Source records
***
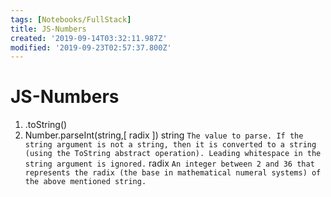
 ```yaml
---
tags: [Notebooks/FullStack]
title: JS-Numbers
created: '2019-09-14T03:32:11.987Z'
modified: '2019-09-23T02:57:37.800Z'
---
```


# JS-Numbers

1. .toString()
2. Number.parseInt(string,[ radix ])
string
`The value to parse. If the string argument is not a string, then it is converted to a string (using the ToString abstract operation). Leading whitespace in the string argument is ignored.`
radix
`An integer between 2 and 36 that represents the radix (the base in mathematical numeral systems) of the above mentioned string.`
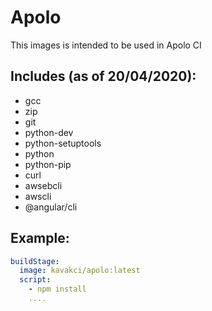 # Apolo

This images is intended to be used in Apolo CI

## Includes (as of 20/04/2020):

- gcc
- zip
- git
- python-dev
- python-setuptools
- python
- python-pip
- curl
- awsebcli
- awscli
- @angular/cli

## Example:

```yaml
buildStage:
  image: kavakci/apolo:latest
  script:
    - npm install
    ....
```
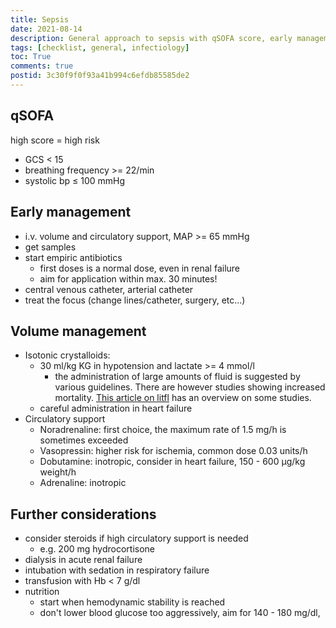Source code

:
 ```yaml
---
title: Sepsis
date: 2021-08-14
description: General approach to sepsis with qSOFA score, early management and notes on circulatory management.
tags: [checklist, general, infectiology]
toc: True
comments: true
postid: 3c30f9f0f93a41b994c6efdb85585de2
---
```


## qSOFA

high score = high risk

- GCS < 15
- breathing frequency >= 22/min
- systolic bp ≤ 100 mmHg

## Early management

- i.v. volume and circulatory support, MAP >= 65 mmHg
- get samples
- start empiric antibiotics
  - first doses is a normal dose, even in renal failure
  - aim for application within max. 30 minutes!
- central venous catheter, arterial catheter
- treat the focus (change lines/catheter, surgery, etc...)

## Volume management

- Isotonic crystalloids:
  - 30 ml/kg KG in hypotension and lactate >= 4 mmol/l
    - the administration of large amounts of fluid is suggested by various guidelines. There are however studies showing increased mortality. [This article on litfl](https://litfl.com/fluid-bolus-therapy/) has an overview on some studies.
  - careful administration in heart failure
- Circulatory support
  - Noradrenaline: first choice, the maximum rate of 1.5 mg/h is sometimes exceeded
  - Vasopressin: higher risk for ischemia, common dose 0.03 units/h
  - Dobutamine: inotropic, consider in heart failure, 150 - 600 µg/kg weight/h
  - Adrenaline: inotropic

## Further considerations

- consider steroids if high circulatory support is needed
  - e.g. 200 mg hydrocortisone
- dialysis in acute renal failure
- intubation with sedation in respiratory failure
- transfusion with Hb < 7 g/dl
- nutrition
  - start when hemodynamic stability is reached
  - don't lower blood glucose too aggressively, aim for 140 - 180 mg/dl,
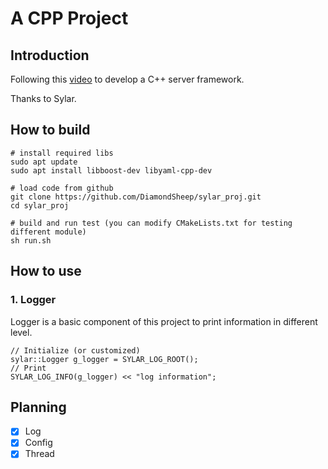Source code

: # A CPP Project

## Introduction
Following this [video](https://www.bilibili.com/video/BV184411s7qF?from=search&seid=13149288556532331318&spm_id_from=333.337.0.0&vd_source=465f813b30d56d4ab8ca252aa30ca3f5) to develop a C++ server framework.

Thanks to Sylar.

## How to build

```
# install required libs
sudo apt update
sudo apt install libboost-dev libyaml-cpp-dev

# load code from github
git clone https://github.com/DiamondSheep/sylar_proj.git
cd sylar_proj

# build and run test (you can modify CMakeLists.txt for testing different module)
sh run.sh
```
## How to use
### 1. Logger
Logger is a basic component of this project to print information in different level.
```
// Initialize (or customized)
sylar::Logger g_logger = SYLAR_LOG_ROOT();
// Print
SYLAR_LOG_INFO(g_logger) << "log information";
```

## Planning
* [x] Log
* [x] Config
* [x] Thread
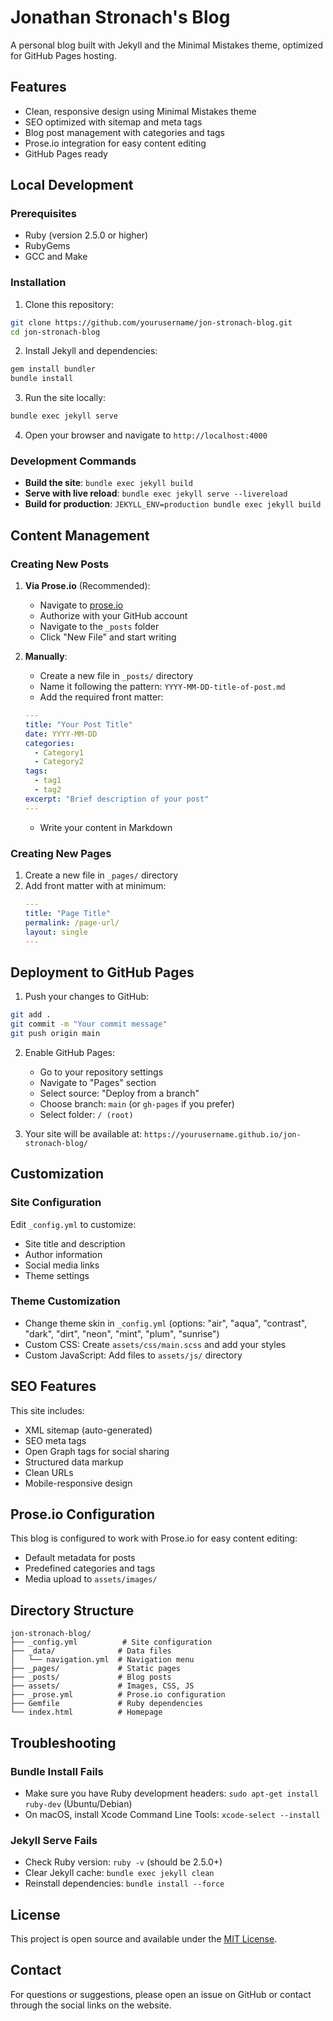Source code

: # Jonathan Stronach's Blog

A personal blog built with Jekyll and the Minimal Mistakes theme, optimized for GitHub Pages hosting.

## Features

- Clean, responsive design using Minimal Mistakes theme
- SEO optimized with sitemap and meta tags
- Blog post management with categories and tags
- Prose.io integration for easy content editing
- GitHub Pages ready

## Local Development

### Prerequisites

- Ruby (version 2.5.0 or higher)
- RubyGems
- GCC and Make

### Installation

1. Clone this repository:
```bash
git clone https://github.com/yourusername/jon-stronach-blog.git
cd jon-stronach-blog
```

2. Install Jekyll and dependencies:
```bash
gem install bundler
bundle install
```

3. Run the site locally:
```bash
bundle exec jekyll serve
```

4. Open your browser and navigate to `http://localhost:4000`

### Development Commands

- **Build the site**: `bundle exec jekyll build`
- **Serve with live reload**: `bundle exec jekyll serve --livereload`
- **Build for production**: `JEKYLL_ENV=production bundle exec jekyll build`

## Content Management

### Creating New Posts

1. **Via Prose.io** (Recommended):
   - Navigate to [prose.io](https://prose.io)
   - Authorize with your GitHub account
   - Navigate to the `_posts` folder
   - Click "New File" and start writing

2. **Manually**:
   - Create a new file in `_posts/` directory
   - Name it following the pattern: `YYYY-MM-DD-title-of-post.md`
   - Add the required front matter:
   ```yaml
   ---
   title: "Your Post Title"
   date: YYYY-MM-DD
   categories:
     - Category1
     - Category2
   tags:
     - tag1
     - tag2
   excerpt: "Brief description of your post"
   ---
   ```
   - Write your content in Markdown

### Creating New Pages

1. Create a new file in `_pages/` directory
2. Add front matter with at minimum:
   ```yaml
   ---
   title: "Page Title"
   permalink: /page-url/
   layout: single
   ---
   ```

## Deployment to GitHub Pages

1. Push your changes to GitHub:
```bash
git add .
git commit -m "Your commit message"
git push origin main
```

2. Enable GitHub Pages:
   - Go to your repository settings
   - Navigate to "Pages" section
   - Select source: "Deploy from a branch"
   - Choose branch: `main` (or `gh-pages` if you prefer)
   - Select folder: `/ (root)`

3. Your site will be available at: `https://yourusername.github.io/jon-stronach-blog/`

## Customization

### Site Configuration

Edit `_config.yml` to customize:
- Site title and description
- Author information
- Social media links
- Theme settings

### Theme Customization

- Change theme skin in `_config.yml` (options: "air", "aqua", "contrast", "dark", "dirt", "neon", "mint", "plum", "sunrise")
- Custom CSS: Create `assets/css/main.scss` and add your styles
- Custom JavaScript: Add files to `assets/js/` directory

## SEO Features

This site includes:
- XML sitemap (auto-generated)
- SEO meta tags
- Open Graph tags for social sharing
- Structured data markup
- Clean URLs
- Mobile-responsive design

## Prose.io Configuration

This blog is configured to work with Prose.io for easy content editing:
- Default metadata for posts
- Predefined categories and tags
- Media upload to `assets/images/`

## Directory Structure

```
jon-stronach-blog/
├── _config.yml          # Site configuration
├── _data/              # Data files
│   └── navigation.yml  # Navigation menu
├── _pages/             # Static pages
├── _posts/             # Blog posts
├── assets/             # Images, CSS, JS
├── _prose.yml          # Prose.io configuration
├── Gemfile             # Ruby dependencies
└── index.html          # Homepage
```

## Troubleshooting

### Bundle Install Fails
- Make sure you have Ruby development headers: `sudo apt-get install ruby-dev` (Ubuntu/Debian)
- On macOS, install Xcode Command Line Tools: `xcode-select --install`

### Jekyll Serve Fails
- Check Ruby version: `ruby -v` (should be 2.5.0+)
- Clear Jekyll cache: `bundle exec jekyll clean`
- Reinstall dependencies: `bundle install --force`

## License

This project is open source and available under the [MIT License](LICENSE).

## Contact

For questions or suggestions, please open an issue on GitHub or contact through the social links on the website.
***
» **What this task involves**:
Among the lines above, the ones holding the word "version" must be counted; only that count is to be given.

» **Expected output**:
2